Students of the Budapest University of Technology and Economics' BIM Engineering Programme gained an insight into how data-driven solutions and space technology are shaping the everyday practice of contemporary architecture and construction. Miklós Balaskó, BIM Development Director, and Béla Szivák, Managing Director of Paulinyi & Partners Innovations, delivered a lecture last Friday as part of the programme, presenting our group's latest tools and the company's ongoing collaborations with the European Space Agency (ESA).

Hundreds of scenarios, in three weeks

One of the most prominent topics of the lecture was the Energy Quick Scan (EQS) system, which elevates the strategic questions of the built environment's energy transition to the level of data-driven decision-making. The construction industry is responsible for 36% of the EU's greenhouse gas emissions and 40% of its energy consumption – meaning that retrofitting is not merely an economic issue, but a fundamentally sustainability-driven one.

The EQS operates through a model-based, interactive online interface, through which hundreds of renovation scenarios can be assessed across various cost, energy, and ESG parameters. The system integrates data sources such as Eurostat's construction cost index, the BKI database, and ÖKOBAUDAT LCA data. The result is a detailed digital twin for each building, encompassing the cost, energy impact, value uplift, and ESG classification of renovation options – across four distinct roadmaps: cost-efficient, energy-efficient, low-risk, and net zero.

A new dimension in investment planning

The second system presented, EasyInvest, offers complex, automated decision support for planned building developments. Using genetic algorithms, it is capable of generating thousands of design variants, which are then compared in real-time dashboards across cost, return on investment, and sustainability metrics. Meteorological data, microclimate simulations, pedestrian flow models, and sunlight analyses are all incorporated into the assessments, enabling developers, urban planners, and municipalities to make well-founded decisions at the earliest stages of planning – long before the first shovel breaks ground.

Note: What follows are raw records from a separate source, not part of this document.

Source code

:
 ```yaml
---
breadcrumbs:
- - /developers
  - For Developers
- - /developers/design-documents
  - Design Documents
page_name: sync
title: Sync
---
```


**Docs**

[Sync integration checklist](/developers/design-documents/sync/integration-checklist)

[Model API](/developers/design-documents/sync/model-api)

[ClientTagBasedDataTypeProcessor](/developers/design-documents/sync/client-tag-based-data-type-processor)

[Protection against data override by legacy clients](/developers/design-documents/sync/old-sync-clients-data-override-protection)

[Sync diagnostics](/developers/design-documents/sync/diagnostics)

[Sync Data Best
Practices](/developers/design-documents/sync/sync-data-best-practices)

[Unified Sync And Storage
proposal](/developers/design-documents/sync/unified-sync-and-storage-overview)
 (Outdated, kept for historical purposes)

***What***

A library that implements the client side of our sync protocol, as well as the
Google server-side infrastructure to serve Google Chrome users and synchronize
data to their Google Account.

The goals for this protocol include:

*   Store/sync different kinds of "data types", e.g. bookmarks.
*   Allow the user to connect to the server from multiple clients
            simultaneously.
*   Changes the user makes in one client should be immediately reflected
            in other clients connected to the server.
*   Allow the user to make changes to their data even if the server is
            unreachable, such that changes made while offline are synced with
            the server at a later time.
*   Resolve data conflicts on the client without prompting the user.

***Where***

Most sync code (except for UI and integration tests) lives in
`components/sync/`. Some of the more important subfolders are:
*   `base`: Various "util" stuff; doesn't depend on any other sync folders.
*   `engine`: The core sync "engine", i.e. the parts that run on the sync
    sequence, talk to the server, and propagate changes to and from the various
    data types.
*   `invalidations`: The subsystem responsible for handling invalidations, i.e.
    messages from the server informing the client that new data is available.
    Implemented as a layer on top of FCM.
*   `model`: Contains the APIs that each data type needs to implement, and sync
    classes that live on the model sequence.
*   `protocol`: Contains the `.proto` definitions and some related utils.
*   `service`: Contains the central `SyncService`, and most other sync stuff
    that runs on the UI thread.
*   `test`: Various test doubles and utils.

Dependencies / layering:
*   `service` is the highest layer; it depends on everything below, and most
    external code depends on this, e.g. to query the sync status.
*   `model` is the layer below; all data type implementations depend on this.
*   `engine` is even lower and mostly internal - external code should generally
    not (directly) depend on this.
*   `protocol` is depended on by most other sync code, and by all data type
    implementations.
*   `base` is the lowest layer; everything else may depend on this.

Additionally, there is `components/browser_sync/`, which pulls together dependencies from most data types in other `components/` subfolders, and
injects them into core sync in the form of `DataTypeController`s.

Two chapters of the ESA collaboration

During the lecture, Béla and Miklós also presented the company group's strategic partnership with the European Space Agency. The first joint project, HeatScape Resolve, was launched in 2023 under the "Space for Green Construction" programme. Drawing on data from Sentinel-2 satellites, the system analyses the urban heat island effect and enables the examination of the microclimate of individual plots or entire districts at resolutions of up to 300 metres – including forecasts of changes expected through to 2030.

The most recent chapter is the group's participation in ESA's Space for Construction Monitoring programme, within which the SaSCA (Satellite Scanning and Construction Analytics) service is being developed. Using optical and radar satellite imagery, the system monitors changes taking place on construction sites and compares these against planned schedules – integrated with 4D/5D BIM models. The solution enables the identification of construction phase progress, early detection of deviations, and the generation of automated reports, all without the need for continuous on-site presence.

At the intersection of architecture and technology

The students of the BME BIM Engineering Programme received a comprehensive overview of systems that are no longer merely future promises, but active parts of real development processes. It is of great importance to us that innovation reaches not only professional audiences, but also the next generation of engineers and architects – for it is they who will shape the built environment of tomorrow.